__Prompt__.
Both the line with "- Expressing and" and the line with "- Modular Control-Flow" in the records below must appear in the output, along with every line between them, exactly and with nothing added.

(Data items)
——

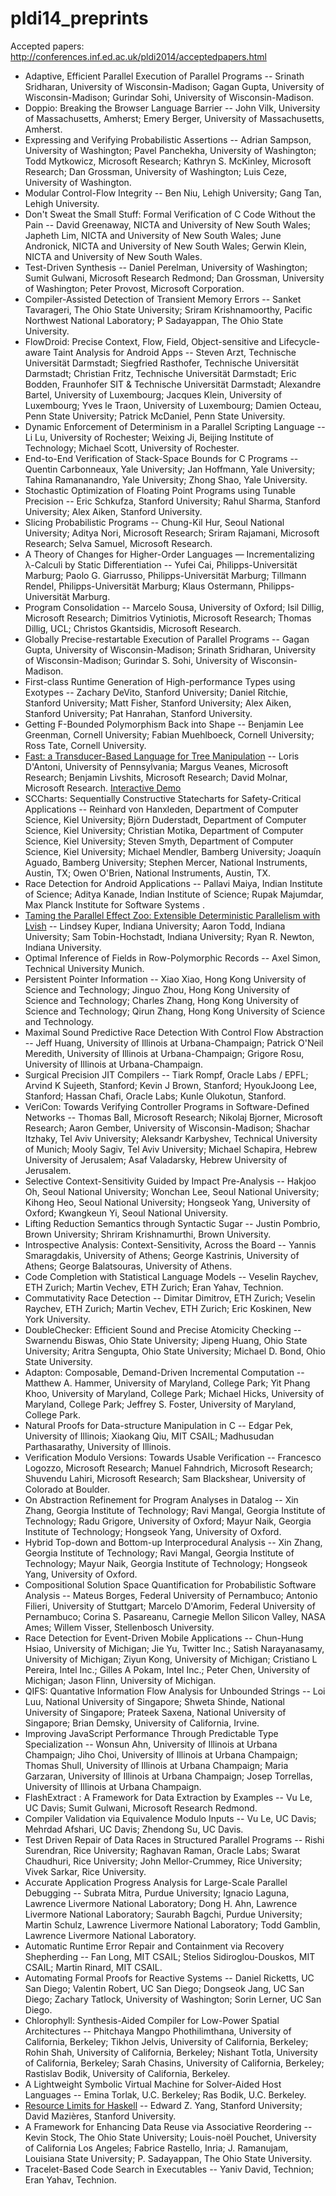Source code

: pldi14_preprints
================
Accepted papers: http://conferences.inf.ed.ac.uk/pldi2014/acceptedpapers.html

 - Adaptive, Efficient Parallel Execution of Parallel Programs -- Srinath Sridharan, University of Wisconsin-Madison; Gagan Gupta, University of Wisconsin-Madison; Gurindar Sohi, University of Wisconsin-Madison.
 - Doppio: Breaking the Browser Language Barrier -- John Vilk, University of Massachusetts, Amherst; Emery Berger, University of Massachusetts, Amherst.
 - Expressing and Verifying Probabilistic Assertions -- Adrian Sampson, University of Washington; Pavel Panchekha, University of Washington; Todd Mytkowicz, Microsoft Research; Kathryn S. McKinley, Microsoft Research; Dan Grossman, University of Washington; Luis Ceze, University of Washington.
 - Modular Control-Flow Integrity -- Ben Niu, Lehigh University; Gang Tan, Lehigh University.
 - Don't Sweat the Small Stuff: Formal Verification of C Code Without the Pain -- David Greenaway, NICTA and University of New South Wales; Japheth Lim, NICTA and University of New South Wales; June Andronick, NICTA and University of New South Wales; Gerwin Klein, NICTA and University of New South Wales.
 - Test-Driven Synthesis -- Daniel Perelman, University of Washington; Sumit Gulwani, Microsoft Research Redmond; Dan Grossman, University of Washington; Peter Provost, Microsoft Corporation.
 - Compiler-Assisted Detection of Transient Memory Errors -- Sanket Tavarageri, The Ohio State University; Sriram Krishnamoorthy, Pacific Northwest National Laboratory; P Sadayappan, The Ohio State University.
 - FlowDroid: Precise Context, Flow, Field, Object-sensitive and Lifecycle-aware Taint Analysis for Android Apps -- Steven Arzt, Technische Universit&#228;t Darmstadt; Siegfried Rasthofer, Technische Universit&#228;t Darmstadt; Christian Fritz, Technische Universit&#228;t Darmstadt; Eric Bodden, Fraunhofer SIT & Technische Universit&#228;t Darmstadt; Alexandre Bartel, University of Luxembourg; Jacques Klein, University of Luxembourg; Yves le Traon, University of Luxembourg; Damien Octeau, Penn State University; Patrick McDaniel, Penn State University.
 - Dynamic Enforcement of Determinism in a Parallel Scripting Language -- Li Lu, University of Rochester; Weixing Ji, Beijing Institute of Technology; Michael Scott, University of Rochester.
 - End-to-End Verification of Stack-Space Bounds for C Programs -- Quentin Carbonneaux, Yale University; Jan Hoffmann, Yale University; Tahina Ramananandro, Yale University; Zhong Shao, Yale University.
 - Stochastic Optimization of Floating Point Programs using Tunable Precision -- Eric Schkufza, Stanford University; Rahul Sharma, Stanford University; Alex Aiken, Stanford University.
 - Slicing Probabilistic Programs -- Chung-Kil Hur, Seoul National University; Aditya Nori, Microsoft Research; Sriram Rajamani, Microsoft Research; Selva Samuel, Microsoft Research.
 - A Theory of Changes for Higher-Order Languages &#8212; Incrementalizing &#955;-Calculi by Static Differentiation -- Yufei Cai, Philipps-Universit&#228;t Marburg; Paolo G. Giarrusso, Philipps-Universit&#228;t Marburg; Tillmann Rendel, Philipps-Universit&#228;t Marburg; Klaus Ostermann, Philipps-Universit&#228;t Marburg.
 - Program Consolidation -- Marcelo Sousa, University of Oxford; Isil Dillig, Microsoft Research; Dimitrios Vytiniotis, Microsoft Research; Thomas Dillig, UCL; Christos Gkantsidis, Microsoft Research.
 - Globally Precise-restartable Execution of Parallel Programs -- Gagan Gupta, University of Wisconsin-Madison; Srinath Sridharan, University of Wisconsin-Madison; Gurindar S. Sohi, University of Wisconsin-Madison.
 - First-class Runtime Generation of High-performance Types using Exotypes -- Zachary DeVito, Stanford University; Daniel Ritchie, Stanford University; Matt Fisher, Stanford University; Alex Aiken, Stanford University; Pat Hanrahan, Stanford University.
 - Getting F-Bounded Polymorphism Back into Shape -- Benjamin Lee Greenman, Cornell University; Fabian Muehlboeck, Cornell University; Ross Tate, Cornell University.
 - [Fast: a Transducer-Based Language for Tree Manipulation](http://research.microsoft.com/apps/pubs/default.aspx?id=179252) -- Loris D'Antoni, University of Pennsylvania; Margus Veanes, Microsoft Research; Benjamin Livshits, Microsoft Research; David Molnar, Microsoft Research. [Interactive Demo](http://rise4fun.com/fast/tutorial/guide)
 - SCCharts: Sequentially Constructive Statecharts for Safety-Critical Applications -- Reinhard von Hanxleden, Department of Computer Science, Kiel University; Bj&#246;rn Duderstadt, Department of Computer Science, Kiel University; Christian Motika, Department of Computer Science, Kiel University; Steven Smyth, Department of Computer Science, Kiel University; Michael Mendler, Bamberg University; Joaqu&#237;n Aguado, Bamberg University; Stephen Mercer, National Instruments, Austin, TX; Owen O'Brien, National Instruments, Austin, TX.
 - Race Detection for Android Applications -- Pallavi Maiya, Indian Institute of Science; Aditya Kanade, Indian Institute of Science; Rupak Majumdar, Max Planck Institute for Software Systems .
 - [Taming the Parallel Effect Zoo: Extensible Deterministic Parallelism with Lvish](http://www.cs.indiana.edu/~lkuper/papers/effectzoo-draft.pdf) -- Lindsey Kuper, Indiana University; Aaron Todd, Indiana University; Sam Tobin-Hochstadt, Indiana University; Ryan R. Newton, Indiana University.
 - Optimal Inference of Fields in Row-Polymorphic Records -- Axel Simon, Technical University Munich.
 - Persistent Pointer Information -- Xiao Xiao, Hong Kong University of Science and Technology; Jinguo Zhou, Hong Kong University of Science and Technology; Charles Zhang, Hong Kong University of Science and Technology; Qirun Zhang, Hong Kong University of Science and Technology.
 - Maximal Sound Predictive Race Detection With Control Flow Abstraction -- Jeff Huang, University of Illinois at Urbana-Champaign; Patrick O'Neil Meredith, University of Illinois at Urbana-Champaign; Grigore Rosu, University of Illinois at Urbana-Champaign.
 - Surgical Precision JIT Compilers -- Tiark Rompf, Oracle Labs / EPFL; Arvind K Sujeeth, Stanford; Kevin J Brown, Stanford; HyoukJoong Lee, Stanford; Hassan Chafi, Oracle Labs; Kunle Olukotun, Stanford.
 - VeriCon: Towards Verifying Controller Programs in Software-Defined Networks -- Thomas Ball, Microsoft Research; Nikolaj Bjorner, Microsoft Research; Aaron Gember, University of Wisconsin-Madison; Shachar Itzhaky, Tel Aviv University; Aleksandr Karbyshev, Technical University of Munich; Mooly Sagiv, Tel Aviv University; Michael Schapira, Hebrew University of Jerusalem; Asaf Valadarsky, Hebrew University of Jerusalem.
 - Selective Context-Sensitivity Guided by Impact Pre-Analysis -- Hakjoo Oh, Seoul National University; Wonchan Lee, Seoul National University; Kihong Heo, Seoul National University; Hongseok Yang, University of Oxford; Kwangkeun Yi, Seoul National University.
 - Lifting Reduction Semantics through Syntactic Sugar -- Justin Pombrio, Brown University; Shriram Krishnamurthi, Brown University.
 - Introspective Analysis: Context-Sensitivity, Across the Board -- Yannis Smaragdakis, University of Athens; George Kastrinis, University of Athens; George Balatsouras, University of Athens.
 - Code Completion with Statistical Language Models -- Veselin Raychev, ETH Zurich; Martin Vechev, ETH Zurich; Eran Yahav, Technion.
 - Commutativity Race Detection -- Dimitar Dimitrov, ETH Zurich; Veselin Raychev, ETH Zurich; Martin Vechev, ETH Zurich; Eric Koskinen, New York University.
 - DoubleChecker: Efficient Sound and Precise Atomicity Checking -- Swarnendu Biswas, Ohio State University; Jipeng Huang, Ohio State University; Aritra Sengupta, Ohio State University; Michael D. Bond, Ohio State University.
 - Adapton: Composable, Demand-Driven Incremental Computation -- Matthew A. Hammer, University of Maryland, College Park; Yit Phang Khoo, University of Maryland, College Park; Michael Hicks, University of Maryland, College Park; Jeffrey S. Foster, University of Maryland, College Park.
 - Natural Proofs for Data-structure Manipulation in C -- Edgar Pek, University of Illinois; Xiaokang Qiu, MIT CSAIL; Madhusudan Parthasarathy, University of Illinois.
 - Verification Modulo Versions: Towards Usable Verification -- Francesco Logozzo, Microsoft Research; Manuel Fahndrich, Microsoft Research; Shuvendu Lahiri, Microsoft Research; Sam Blackshear, University of Colorado at Boulder.
 - On Abstraction Refinement for Program Analyses in Datalog -- Xin Zhang, Georgia Institute of Technology; Ravi Mangal, Georgia Institute of Technology; Radu Grigore, University of Oxford; Mayur Naik, Georgia Institute of Technology; Hongseok Yang, University of Oxford.
 - Hybrid Top-down and Bottom-up Interprocedural Analysis -- Xin Zhang, Georgia Institute of Technology; Ravi Mangal, Georgia Institute of Technology; Mayur Naik, Georgia Institute of Technology; Hongseok Yang, University of Oxford.
 - Compositional Solution Space Quantification for Probabilistic Software Analysis -- Mateus Borges, Federal University of Pernambuco; Antonio Filieri, University of Stuttgart; Marcelo D'Amorim, Federal University of Pernambuco; Corina S. Pasareanu, Carnegie Mellon Silicon Valley, NASA Ames; Willem Visser, Stellenbosch University.
 - Race Detection for Event-Driven Mobile Applications -- Chun-Hung Hsiao, University of Michigan; Jie Yu, Twitter Inc.; Satish Narayanasamy, University of Michigan; Ziyun Kong, University of Michigan; Cristiano L Pereira, Intel Inc.; Gilles A Pokam, Intel Inc.; Peter Chen, University of Michigan; Jason Flinn, University of Michigan.
 - QIFS: Quantative Information Flow Analysis for Unbounded Strings -- Loi Luu, National University of Singapore; Shweta Shinde, National University of Singapore; Prateek Saxena, National University of Singapore; Brian Demsky, University of California, Irvine.
 - Improving JavaScript Performance Through Predictable Type Specialization -- Wonsun Ahn, University of Illinois at Urbana Champaign; Jiho Choi, University of Illinois at Urbana Champaign; Thomas Shull, University of Illinois at Urbana Champaign; Maria Garzaran, University of Illinois at Urbana Champaign; Josep Torrellas, University of Illinois at Urbana Champaign.
 - FlashExtract : A Framework for Data Extraction by Examples -- Vu Le, UC Davis; Sumit Gulwani, Microsoft Research Redmond.
 - Compiler Validation via Equivalence Modulo Inputs -- Vu Le, UC Davis; Mehrdad Afshari, UC Davis; Zhendong Su, UC Davis.
 - Test Driven Repair of Data Races in Structured Parallel Programs -- Rishi Surendran, Rice University; Raghavan Raman, Oracle Labs; Swarat Chaudhuri, Rice University; John Mellor-Crummey, Rice University; Vivek Sarkar, Rice University.
 - Accurate Application Progress Analysis for Large-Scale Parallel Debugging -- Subrata Mitra, Purdue University; Ignacio Laguna, Lawrence Livermore National Laboratory; Dong H. Ahn, Lawrence Livermore National Laboratory; Saurabh Bagchi, Purdue University; Martin Schulz, Lawrence Livermore National Laboratory; Todd Gamblin, Lawrence Livermore National Laboratory.
 - Automatic Runtime Error Repair and Containment via Recovery Shepherding -- Fan Long, MIT CSAIL; Stelios Sidiroglou-Douskos, MIT CSAIL; Martin Rinard, MIT CSAIL.
 - Automating Formal Proofs for Reactive Systems -- Daniel Ricketts, UC San Diego; Valentin Robert, UC San Diego; Dongseok Jang, UC San Diego; Zachary Tatlock, University of Washington; Sorin Lerner, UC San Diego.
 - Chlorophyll: Synthesis-Aided Compiler for Low-Power Spatial Architectures -- Phitchaya Mangpo Phothilimthana, University of California, Berkeley; Tikhon Jelvis, University of California, Berkeley; Rohin Shah, University of California, Berkeley; Nishant Totla, University of California, Berkeley; Sarah Chasins, University of California, Berkeley; Rastislav Bodik, University of California, Berkeley.
 - A Lightweight Symbolic Virtual Machine for Solver-Aided Host Languages -- Emina Torlak, U.C. Berkeley; Ras Bodik, U.C. Berkeley.
 - [Resource Limits for Haskell](http://ezyang.com/papers/ezyang14-rlimits.pdf) -- Edward Z. Yang, Stanford University; David Mazi&#232;res, Stanford University.
 - A Framework for Enhancing Data Reuse via Associative Reordering -- Kevin Stock, The Ohio State University; Louis-no&#235;l Pouchet, University of California Los Angeles; Fabrice Rastello, Inria; J. Ramanujam, Louisiana State University; P. Sadayappan, The Ohio State University.
 - Tracelet-Based Code Search in Executables -- Yaniv David, Technion; Eran Yahav, Technion.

——

__Reply to the task__.
 - Expressing and Verifying Probabilistic Assertions -- Adrian Sampson, University of Washington; Pavel Panchekha, University of Washington; Todd Mytkowicz, Microsoft Research; Kathryn S. McKinley, Microsoft Research; Dan Grossman, University of Washington; Luis Ceze, University of Washington.
 - Modular Control-Flow Integrity -- Ben Niu, Lehigh University; Gang Tan, Lehigh University.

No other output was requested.